Methodist in the Media
Nebraska Lags in Lung Cancer Screening Among High-Risk GroupsPublished: Nov. 15, 2023
While lung cancer remains the deadliest form of cancer both in Nebraska and nationally, survival rates are improving among all groups, according to an American Lung Association report released Tuesday.
But Nebraska lags when it comes to using a key tool — screening high-risk groups with annual, low-dose CT scans — that could help further improve patients’ chances of survival.
Nebraska ranked 33rd among the 50 states and the District of Columbia in screening high-risk residents, with just 3.7% of that group getting scanned. Nationally, the rate isn’t much higher at 4.5%, according to the State of Lung Cancer report.

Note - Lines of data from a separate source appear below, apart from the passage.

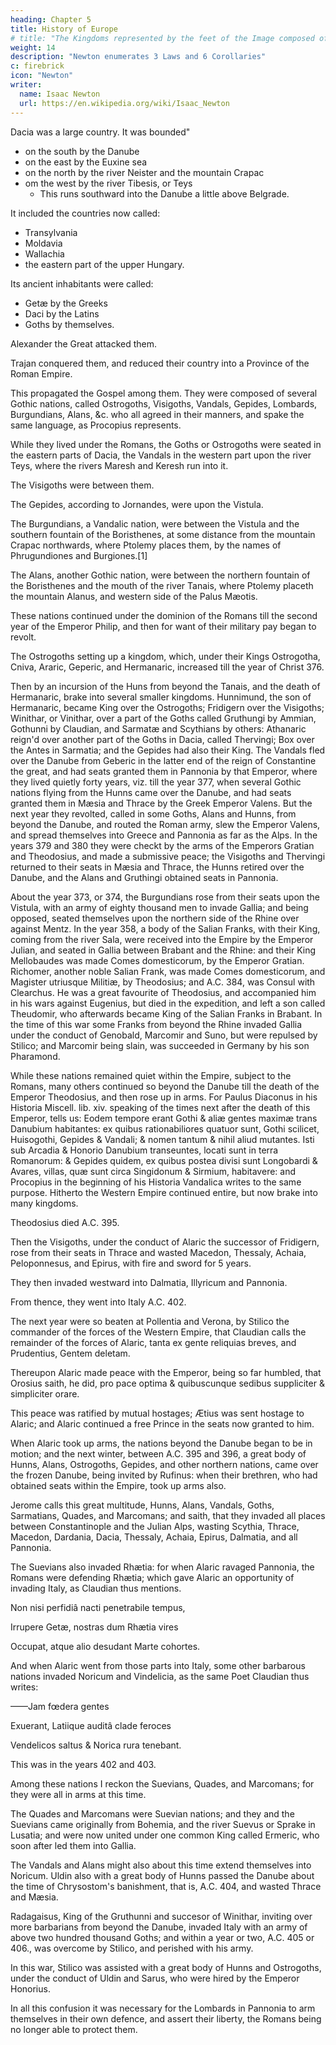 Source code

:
 ```yaml
---
heading: Chapter 5
title: History of Europe
# title: "The Kingdoms represented by the feet of the Image composed of iron and clay"
weight: 14
description: "Newton enumerates 3 Laws and 6 Corollaries"
c: firebrick
icon: "Newton"
writer:
  name: Isaac Newton
  url: https://en.wikipedia.org/wiki/Isaac_Newton
---
```




Dacia was a large country. It was bounded"
- on the south by the Danube
- on the east by the Euxine sea
- on the north by the river Neister and the mountain Crapac
- om the west by the river Tibesis, or Teys
  - This runs southward into the Danube a little above Belgrade. 

It included the countries now called:
- Transylvania
- Moldavia
- Wallachia
- the eastern part of the upper Hungary. 

Its ancient inhabitants were called:
- Getæ by the Greeks
- Daci by the Latins
- Goths by themselves. 

Alexander the Great attacked them.

Trajan conquered them, and reduced their country into a Province of the Roman Empire.

This propagated the Gospel among them. They were composed of several Gothic nations, called Ostrogoths, Visigoths, Vandals, Gepides, Lombards, Burgundians, Alans, &c. who all agreed in their manners, and spake the same language, as Procopius represents. 

While they lived under the Romans, the Goths or Ostrogoths were seated in the eastern parts of Dacia, the Vandals in the western part upon the river Teys, where the rivers Maresh and Keresh run into it.

The Visigoths were between them. 

The Gepides, according to Jornandes, were upon the Vistula. 

The Burgundians, a Vandalic nation, were between the Vistula and the southern fountain of the Boristhenes, at some distance from the mountain Crapac northwards, where Ptolemy places them, by the names of Phrugundiones and Burgiones.[1] 

The Alans, another Gothic nation, were between the northern fountain of the Boristhenes and the mouth of the river Tanais, where Ptolemy placeth the mountain Alanus, and western side of the Palus Mæotis.

These nations continued under the dominion of the Romans till the second year of the Emperor Philip, and then for want of their military pay began to revolt.

The Ostrogoths setting up a kingdom, which, under their Kings Ostrogotha, Cniva, Araric, Geperic, and Hermanaric, increased till the year of Christ 376.

Then by an incursion of the Huns from beyond the Tanais, and the death of Hermanaric, brake into several smaller kingdoms. Hunnimund, the son of Hermanaric, became King over the Ostrogoths; Fridigern over the Visigoths; Winithar, or Vinithar, over a part of the Goths called Gruthungi by Ammian, Gothunni by Claudian, and Sarmatæ and Scythians by others: Athanaric reign'd over another part of the Goths in Dacia, called Thervingi; Box over the Antes in Sarmatia; and the Gepides had also their King. The Vandals fled over the Danube from Geberic in the latter end of the reign of Constantine the great, and had seats granted them in Pannonia by that Emperor, where they lived quietly forty years, viz. till the year 377, when several Gothic nations flying from the Hunns came over the Danube, and had seats granted them in Mæsia and Thrace by the Greek Emperor Valens. But the next year they revolted, called in some Goths, Alans and Hunns, from beyond the Danube, and routed the Roman army, slew the Emperor Valens, and spread themselves into Greece and Pannonia as far as the Alps. In the years 379 and 380 they were checkt by the arms of the Emperors Gratian and Theodosius, and made a submissive peace; the Visigoths and Thervingi returned to their seats in Mæsia and Thrace, the Hunns retired over the Danube, and the Alans and Gruthingi obtained seats in Pannonia.

About the year 373, or 374, the Burgundians rose from their seats upon the Vistula, with an army of eighty thousand men to invade Gallia; and being opposed, seated themselves upon the northern side of the Rhine over against Mentz. In the year 358, a body of the Salian Franks, with their King, coming from the river Sala, were received into the Empire by the Emperor Julian, and seated in Gallia between Brabant and the Rhine: and their King Mellobaudes was made Comes domesticorum, by the Emperor Gratian. Richomer, another noble Salian Frank, was made Comes domesticorum, and Magister utriusque Militiæ, by Theodosius; and A.C. 384, was Consul with Clearchus. He was a great favourite of Theodosius, and accompanied him in his wars against Eugenius, but died in the expedition, and left a son called Theudomir, who afterwards became King of the Salian Franks in Brabant. In the time of this war some Franks from beyond the Rhine invaded Gallia under the conduct of Genobald, Marcomir and Suno, but were repulsed by Stilico; and Marcomir being slain, was succeeded in Germany by his son Pharamond.

While these nations remained quiet within the Empire, subject to the Romans, many others continued so beyond the Danube till the death of the Emperor Theodosius, and then rose up in arms. For Paulus Diaconus in his Historia Miscell. lib. xiv. speaking of the times next after the death of this Emperor, tells us: Eodem tempore erant Gothi & aliæ gentes maximæ trans Danubium habitantes: ex quibus rationabiliores quatuor sunt, Gothi scilicet, Huisogothi, Gepides & Vandali; & nomen tantum & nihil aliud mutantes. Isti sub Arcadia & Honorio Danubium transeuntes, locati sunt in terra Romanorum: & Gepides quidem, ex quibus postea divisi sunt Longobardi & Avares, villas, quæ sunt circa Singidonum & Sirmium, habitavere: and Procopius in the beginning of his Historia Vandalica writes to the same purpose. Hitherto the Western Empire continued entire, but now brake into many kingdoms.

Theodosius died A.C. 395.

Then the Visigoths, under the conduct of Alaric the successor of Fridigern, rose from their seats in Thrace and wasted Macedon, Thessaly, Achaia, Peloponnesus, and Epirus, with fire and sword for 5 years.

They then invaded westward into Dalmatia, Illyricum and Pannonia.

From thence, they went into Italy A.C. 402.

The next year were so beaten at Pollentia and Verona, by Stilico the commander of the forces of the Western Empire, that Claudian calls the remainder of the forces of Alaric, tanta ex gente reliquias breves, and Prudentius, Gentem deletam. 

Thereupon Alaric made peace with the Emperor, being so far humbled, that Orosius saith, he did, pro pace optima & quibuscunque sedibus suppliciter & simpliciter orare. 

This peace was ratified by mutual hostages; Ætius was sent hostage to Alaric; and Alaric continued a free Prince in the seats now granted to him.

When Alaric took up arms, the nations beyond the Danube began to be in motion; and the next winter, between A.C. 395 and 396, a great body of Hunns, Alans, Ostrogoths, Gepides, and other northern nations, came over the frozen Danube, being invited by Rufinus: when their brethren, who had obtained seats within the Empire, took up arms also.

Jerome calls this great multitude, Hunns, Alans, Vandals, Goths, Sarmatians, Quades, and Marcomans; and saith, that they invaded all places between Constantinople and the Julian Alps, wasting Scythia, Thrace, Macedon, Dardania, Dacia, Thessaly, Achaia, Epirus, Dalmatia, and all Pannonia. 

The Suevians also invaded Rhætia: for when Alaric ravaged Pannonia, the Romans were defending Rhætia; which gave Alaric an opportunity of invading Italy, as Claudian thus mentions.

Non nisi perfidiâ nacti penetrabile tempus,

Irrupere Getæ, nostras dum Rhætia vires

Occupat, atque alio desudant Marte cohortes.

And when Alaric went from those parts into Italy, some other barbarous nations invaded Noricum and Vindelicia, as the same Poet Claudian thus writes:

——Jam fœdera gentes

Exuerant, Latiique auditâ clade feroces

Vendelicos saltus & Norica rura tenebant.

This was in the years 402 and 403. 

Among these nations I reckon the Suevians, Quades, and Marcomans; for they were all in arms at this time. 

The Quades and Marcomans were Suevian nations; and they and the Suevians came originally from Bohemia, and the river Suevus or Sprake in Lusatia; and were now united under one common King called Ermeric, who soon after led them into Gallia.

The Vandals and Alans might also about this time extend themselves into Noricum. Uldin also with a great body of Hunns passed the Danube about the time of Chrysostom's banishment, that is, A.C. 404, and wasted Thrace and Mæsia.

Radagaisus, King of the Gruthunni and succesor of Winithar, inviting over more barbarians from beyond the Danube, invaded Italy with an army of above two hundred thousand Goths; and within a year or two, A.C. 405 or 406., was overcome by Stilico, and perished with his army. 

In this war, Stilico was assisted with a great body of Hunns and Ostrogoths, under the conduct of Uldin and Sarus, who were hired by the Emperor Honorius.

In all this confusion it was necessary for the Lombards in Pannonia to arm themselves in their own defence, and assert their liberty, the Romans being no longer able to protect them.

By detecting the disease at an earlier stage when it’s more easily treated, screening can reduce the lung cancer death rate by up to 20%, according to the report.
Dr. Sumit Mukherjee, a pulmonologist with Methodist Physicians Clinic and Jennie Edmundson Hospital in Council Bluffs, said adoption of lung cancer screening has been slower to catch on than screening for other cancers.
“Having someone to triage them (patients) and find out which are higher risk is key, and that’s just not something that’s available a lot of places,” he said.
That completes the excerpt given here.